▽

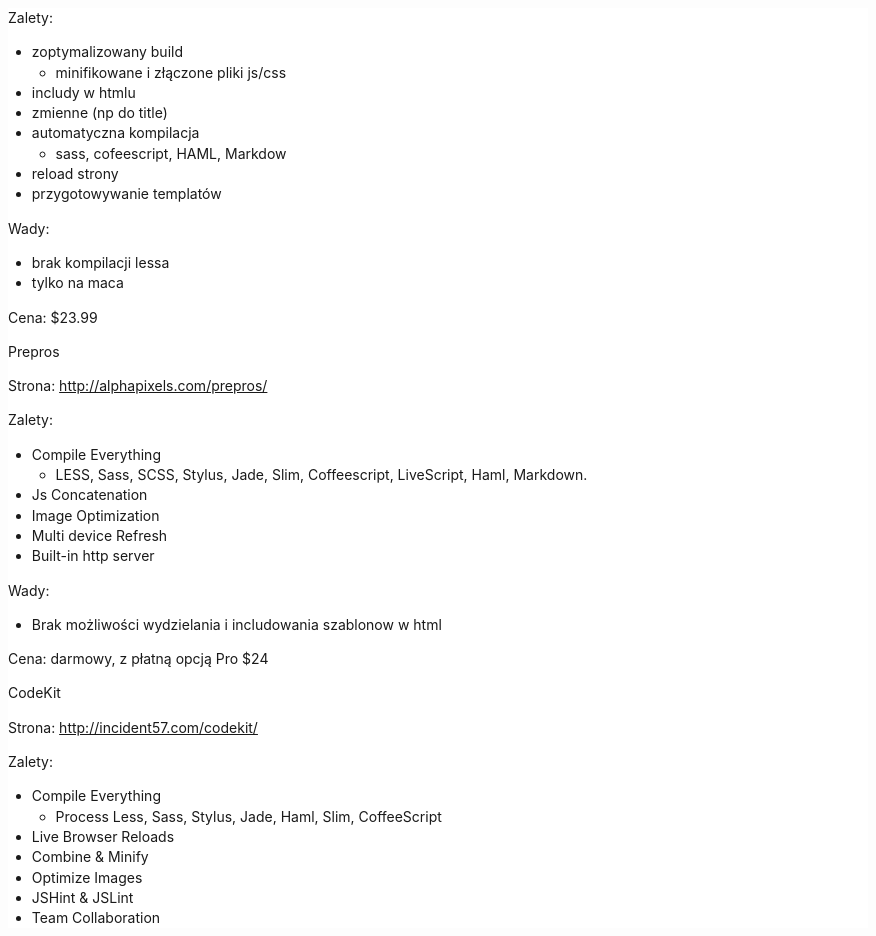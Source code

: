 Zalety:
* zoptymalizowany build
   * minifikowane i złączone pliki js/css
* includy w htmlu
* zmienne (np do title)
* automatyczna kompilacja
   * sass, cofeescript, HAML, Markdow
* reload strony
* przygotowywanie templatów


Wady:
* brak kompilacji lessa
* tylko na maca


Cena:
$23.99




Prepros


Strona:
http://alphapixels.com/prepros/


Zalety:
* Compile Everything
   *  LESS, Sass, SCSS, Stylus, Jade, Slim, Coffeescript, LiveScript, Haml, Markdown.
* Js Concatenation
* Image Optimization
* Multi device Refresh
* Built-in http server


Wady:
* Brak możliwości wydzielania i includowania szablonow w html


Cena:
darmowy, z płatną opcją Pro $24




CodeKit


Strona:
http://incident57.com/codekit/


Zalety:
* Compile Everything
   * Process Less, Sass, Stylus, Jade, Haml, Slim, CoffeeScript
* Live Browser Reloads
* Combine & Minify
* Optimize Images
* JSHint & JSLint
* Team Collaboration
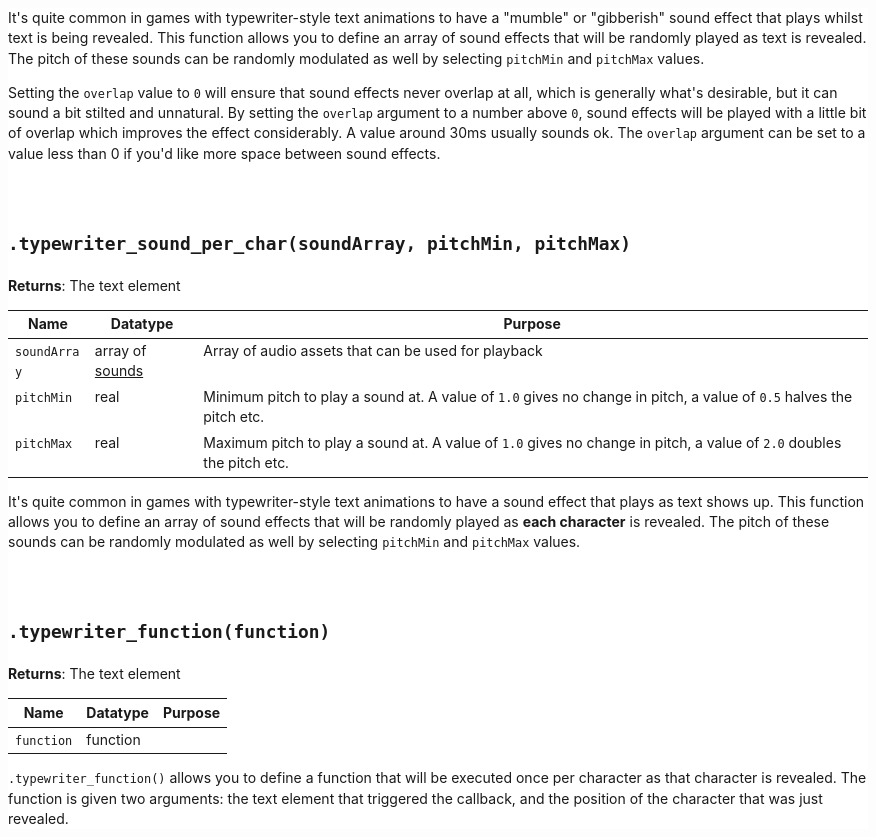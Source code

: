 It's quite common in games with typewriter-style text animations to have a "mumble" or "gibberish" sound effect that plays whilst text is being revealed. This function allows you to define an array of sound effects that will be randomly played as text is revealed. The pitch of these sounds can be randomly modulated as well by selecting `pitchMin` and `pitchMax` values.

Setting the `overlap` value to `0` will ensure that sound effects never overlap at all, which is generally what's desirable, but it can sound a bit stilted and unnatural. By setting the `overlap` argument to a number above `0`, sound effects will be played with a little bit of overlap which improves the effect considerably. A value around 30ms usually sounds ok. The `overlap` argument can be set to a value less than 0 if you'd like more space between sound effects.

&nbsp;

## `.typewriter_sound_per_char(soundArray, pitchMin, pitchMax)`

**Returns**: The text element

|Name        |Datatype                                                                                      |Purpose                                                                                                             |
|------------|----------------------------------------------------------------------------------------------|--------------------------------------------------------------------------------------------------------------------|
|`soundArray`|array of [sounds](https://manual.yoyogames.com/The_Asset_Editors/Sounds.htm)|Array of audio assets that can be used for playback                                                                 |
|`pitchMin`  |real                                                                                          |Minimum pitch to play a sound at. A value of `1.0` gives no change in pitch, a value of `0.5` halves the pitch etc. |
|`pitchMax`  |real                                                                                          |Maximum pitch to play a sound at. A value of `1.0` gives no change in pitch, a value of `2.0` doubles the pitch etc.|

It's quite common in games with typewriter-style text animations to have a sound effect that plays as text shows up. This function allows you to define an array of sound effects that will be randomly played as **each character** is revealed. The pitch of these sounds can be randomly modulated as well by selecting `pitchMin` and `pitchMax` values.

&nbsp;

## `.typewriter_function(function)`

**Returns**: The text element

|Name      |Datatype|Purpose|
|----------|--------|-------|
|`function`|function|       |

`.typewriter_function()` allows you to define a function that will be executed once per character as that character is revealed. The function is given two arguments: the text element that triggered the callback, and the position of the character that was just revealed.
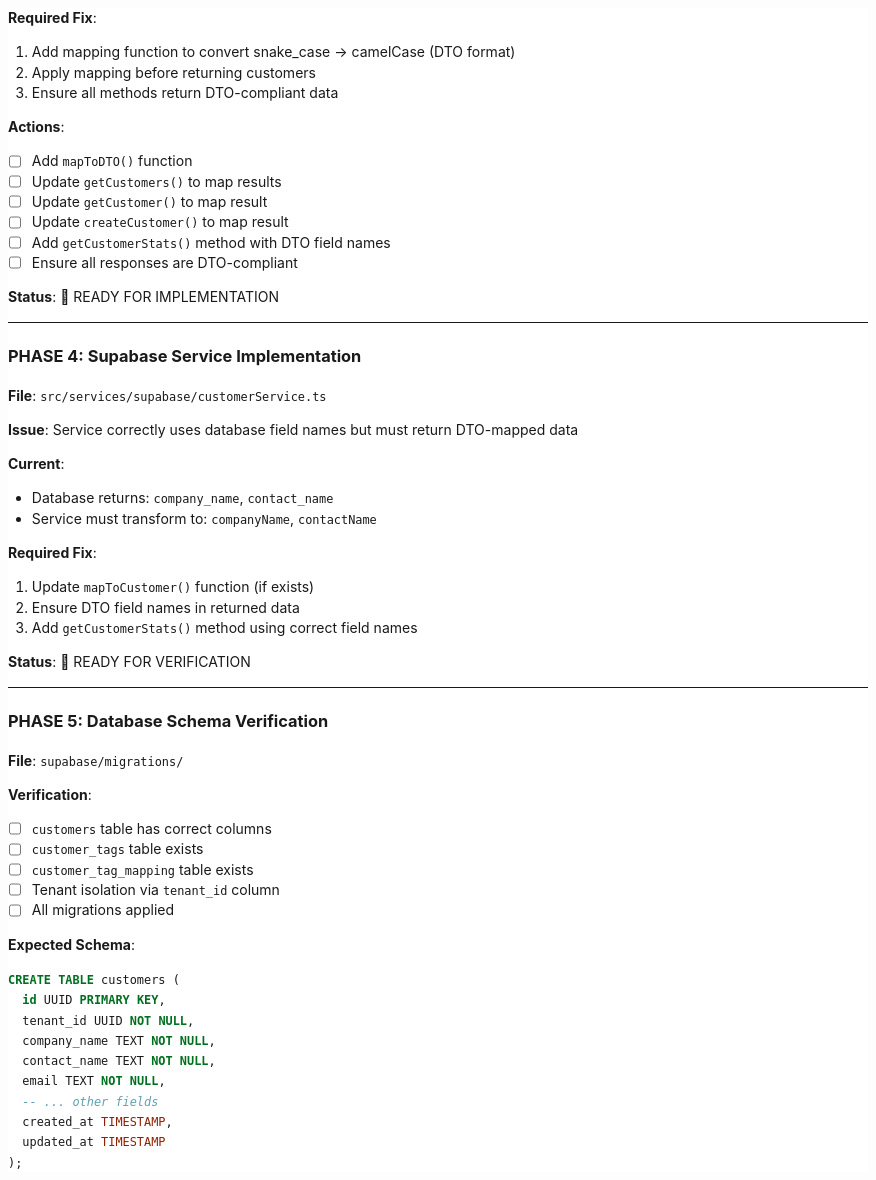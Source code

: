 **Required Fix**:
1. Add mapping function to convert snake_case → camelCase (DTO format)
2. Apply mapping before returning customers
3. Ensure all methods return DTO-compliant data

**Actions**:
- [ ] Add `mapToDTO()` function
- [ ] Update `getCustomers()` to map results
- [ ] Update `getCustomer()` to map result
- [ ] Update `createCustomer()` to map result
- [ ] Add `getCustomerStats()` method with DTO field names
- [ ] Ensure all responses are DTO-compliant

**Status**: 🔄 READY FOR IMPLEMENTATION

---

### **PHASE 4: Supabase Service Implementation**

**File**: `src/services/supabase/customerService.ts`

**Issue**: Service correctly uses database field names but must return DTO-mapped data

**Current**: 
- Database returns: `company_name`, `contact_name`
- Service must transform to: `companyName`, `contactName`

**Required Fix**:
1. Update `mapToCustomer()` function (if exists)
2. Ensure DTO field names in returned data
3. Add `getCustomerStats()` method using correct field names

**Status**: 🔄 READY FOR VERIFICATION

---

### **PHASE 5: Database Schema Verification**

**File**: `supabase/migrations/`

**Verification**:
- [ ] `customers` table has correct columns
- [ ] `customer_tags` table exists
- [ ] `customer_tag_mapping` table exists
- [ ] Tenant isolation via `tenant_id` column
- [ ] All migrations applied

**Expected Schema**:
```sql
CREATE TABLE customers (
  id UUID PRIMARY KEY,
  tenant_id UUID NOT NULL,
  company_name TEXT NOT NULL,
  contact_name TEXT NOT NULL,
  email TEXT NOT NULL,
  -- ... other fields
  created_at TIMESTAMP,
  updated_at TIMESTAMP
);
```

△

▶ WORK REQUIRED
Quote the preceding records in their entirety, excluding every picture.

▶ WRITTEN REPLY
Source code

: Zalety:
* zoptymalizowany build
   * minifikowane i złączone pliki js/css
* includy w htmlu
* zmienne (np do title)
* automatyczna kompilacja
   * sass, cofeescript, HAML, Markdow
* reload strony
* przygotowywanie templatów


Wady:
* brak kompilacji lessa
* tylko na maca


Cena:
$23.99




Prepros


Strona:
http://alphapixels.com/prepros/


Zalety:
* Compile Everything
   *  LESS, Sass, SCSS, Stylus, Jade, Slim, Coffeescript, LiveScript, Haml, Markdown.
* Js Concatenation
* Image Optimization
* Multi device Refresh
* Built-in http server


Wady:
* Brak możliwości wydzielania i includowania szablonow w html


Cena:
darmowy, z płatną opcją Pro $24




CodeKit


Strona:
http://incident57.com/codekit/


Zalety:
* Compile Everything
   * Process Less, Sass, Stylus, Jade, Haml, Slim, CoffeeScript
* Live Browser Reloads
* Combine & Minify
* Optimize Images
* JSHint & JSLint
* Team Collaboration
Source code

: It's quite common in games with typewriter-style text animations to have a "mumble" or "gibberish" sound effect that plays whilst text is being revealed. This function allows you to define an array of sound effects that will be randomly played as text is revealed. The pitch of these sounds can be randomly modulated as well by selecting `pitchMin` and `pitchMax` values.

Setting the `overlap` value to `0` will ensure that sound effects never overlap at all, which is generally what's desirable, but it can sound a bit stilted and unnatural. By setting the `overlap` argument to a number above `0`, sound effects will be played with a little bit of overlap which improves the effect considerably. A value around 30ms usually sounds ok. The `overlap` argument can be set to a value less than 0 if you'd like more space between sound effects.

&nbsp;

## `.typewriter_sound_per_char(soundArray, pitchMin, pitchMax)`

**Returns**: The text element

|Name        |Datatype                                                                                      |Purpose                                                                                                             |
|------------|----------------------------------------------------------------------------------------------|--------------------------------------------------------------------------------------------------------------------|
|`soundArray`|array of [sounds](https://manual.yoyogames.com/The_Asset_Editors/Sounds.htm)|Array of audio assets that can be used for playback                                                                 |
|`pitchMin`  |real                                                                                          |Minimum pitch to play a sound at. A value of `1.0` gives no change in pitch, a value of `0.5` halves the pitch etc. |
|`pitchMax`  |real                                                                                          |Maximum pitch to play a sound at. A value of `1.0` gives no change in pitch, a value of `2.0` doubles the pitch etc.|

It's quite common in games with typewriter-style text animations to have a sound effect that plays as text shows up. This function allows you to define an array of sound effects that will be randomly played as **each character** is revealed. The pitch of these sounds can be randomly modulated as well by selecting `pitchMin` and `pitchMax` values.

&nbsp;

## `.typewriter_function(function)`

**Returns**: The text element

|Name      |Datatype|Purpose|
|----------|--------|-------|
|`function`|function|       |

`.typewriter_function()` allows you to define a function that will be executed once per character as that character is revealed. The function is given two arguments: the text element that triggered the callback, and the position of the character that was just revealed.
Source code

: **Required Fix**:
1. Add mapping function to convert snake_case → camelCase (DTO format)
2. Apply mapping before returning customers
3. Ensure all methods return DTO-compliant data

**Actions**:
- [ ] Add `mapToDTO()` function
- [ ] Update `getCustomers()` to map results
- [ ] Update `getCustomer()` to map result
- [ ] Update `createCustomer()` to map result
- [ ] Add `getCustomerStats()` method with DTO field names
- [ ] Ensure all responses are DTO-compliant

**Status**: 🔄 READY FOR IMPLEMENTATION

---

### **PHASE 4: Supabase Service Implementation**

**File**: `src/services/supabase/customerService.ts`

**Issue**: Service correctly uses database field names but must return DTO-mapped data

**Current**: 
- Database returns: `company_name`, `contact_name`
- Service must transform to: `companyName`, `contactName`

**Required Fix**:
1. Update `mapToCustomer()` function (if exists)
2. Ensure DTO field names in returned data
3. Add `getCustomerStats()` method using correct field names

**Status**: 🔄 READY FOR VERIFICATION

---

### **PHASE 5: Database Schema Verification**

**File**: `supabase/migrations/`

**Verification**:
- [ ] `customers` table has correct columns
- [ ] `customer_tags` table exists
- [ ] `customer_tag_mapping` table exists
- [ ] Tenant isolation via `tenant_id` column
- [ ] All migrations applied

**Expected Schema**:
```sql
CREATE TABLE customers (
  id UUID PRIMARY KEY,
  tenant_id UUID NOT NULL,
  company_name TEXT NOT NULL,
  contact_name TEXT NOT NULL,
  email TEXT NOT NULL,
  -- ... other fields
  created_at TIMESTAMP,
  updated_at TIMESTAMP
);
```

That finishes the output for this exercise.